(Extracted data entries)
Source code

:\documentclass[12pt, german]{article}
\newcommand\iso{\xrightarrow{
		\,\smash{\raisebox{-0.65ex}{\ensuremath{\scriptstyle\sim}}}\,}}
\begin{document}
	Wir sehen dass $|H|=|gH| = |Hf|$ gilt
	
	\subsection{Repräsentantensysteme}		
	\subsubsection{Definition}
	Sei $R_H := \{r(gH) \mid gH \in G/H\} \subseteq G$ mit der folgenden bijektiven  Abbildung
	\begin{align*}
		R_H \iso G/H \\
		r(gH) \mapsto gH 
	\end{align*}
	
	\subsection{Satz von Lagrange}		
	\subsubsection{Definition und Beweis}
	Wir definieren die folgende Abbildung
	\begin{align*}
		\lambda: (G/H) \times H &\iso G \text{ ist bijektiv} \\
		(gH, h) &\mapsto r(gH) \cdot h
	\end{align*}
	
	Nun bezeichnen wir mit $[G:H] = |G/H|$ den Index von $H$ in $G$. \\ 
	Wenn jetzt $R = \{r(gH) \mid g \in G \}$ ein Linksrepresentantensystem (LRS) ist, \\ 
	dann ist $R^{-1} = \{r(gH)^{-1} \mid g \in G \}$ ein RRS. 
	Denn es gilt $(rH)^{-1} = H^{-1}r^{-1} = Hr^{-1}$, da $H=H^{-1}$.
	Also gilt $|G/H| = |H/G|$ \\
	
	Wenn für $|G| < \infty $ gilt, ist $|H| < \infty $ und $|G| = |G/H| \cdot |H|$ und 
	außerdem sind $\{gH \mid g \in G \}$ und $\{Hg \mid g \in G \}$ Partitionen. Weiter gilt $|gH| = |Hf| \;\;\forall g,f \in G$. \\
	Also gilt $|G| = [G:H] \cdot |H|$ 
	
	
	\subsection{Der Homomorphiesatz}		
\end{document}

▶ TASK ITEM
Copy each line of the data above without altering a single character.

▶ PROBLEM SOLUTION
Source code

:\documentclass[12pt, german]{article}
\newcommand\iso{\xrightarrow{
		\,\smash{\raisebox{-0.65ex}{\ensuremath{\scriptstyle\sim}}}\,}}
\begin{document}
	Wir sehen dass $|H|=|gH| = |Hf|$ gilt
	
	\subsection{Repräsentantensysteme}		
	\subsubsection{Definition}
	Sei $R_H := \{r(gH) \mid gH \in G/H\} \subseteq G$ mit der folgenden bijektiven  Abbildung
	\begin{align*}
		R_H \iso G/H \\
		r(gH) \mapsto gH 
	\end{align*}
	
	\subsection{Satz von Lagrange}		
	\subsubsection{Definition und Beweis}
	Wir definieren die folgende Abbildung
	\begin{align*}
		\lambda: (G/H) \times H &\iso G \text{ ist bijektiv} \\
		(gH, h) &\mapsto r(gH) \cdot h
	\end{align*}
	
	Nun bezeichnen wir mit $[G:H] = |G/H|$ den Index von $H$ in $G$. \\ 
	Wenn jetzt $R = \{r(gH) \mid g \in G \}$ ein Linksrepresentantensystem (LRS) ist, \\ 
	dann ist $R^{-1} = \{r(gH)^{-1} \mid g \in G \}$ ein RRS. 
	Denn es gilt $(rH)^{-1} = H^{-1}r^{-1} = Hr^{-1}$, da $H=H^{-1}$.
	Also gilt $|G/H| = |H/G|$ \\
	
	Wenn für $|G| < \infty $ gilt, ist $|H| < \infty $ und $|G| = |G/H| \cdot |H|$ und 
	außerdem sind $\{gH \mid g \in G \}$ und $\{Hg \mid g \in G \}$ Partitionen. Weiter gilt $|gH| = |Hf| \;\;\forall g,f \in G$. \\
	Also gilt $|G| = [G:H] \cdot |H|$ 
	
	
	\subsection{Der Homomorphiesatz}		
\end{document}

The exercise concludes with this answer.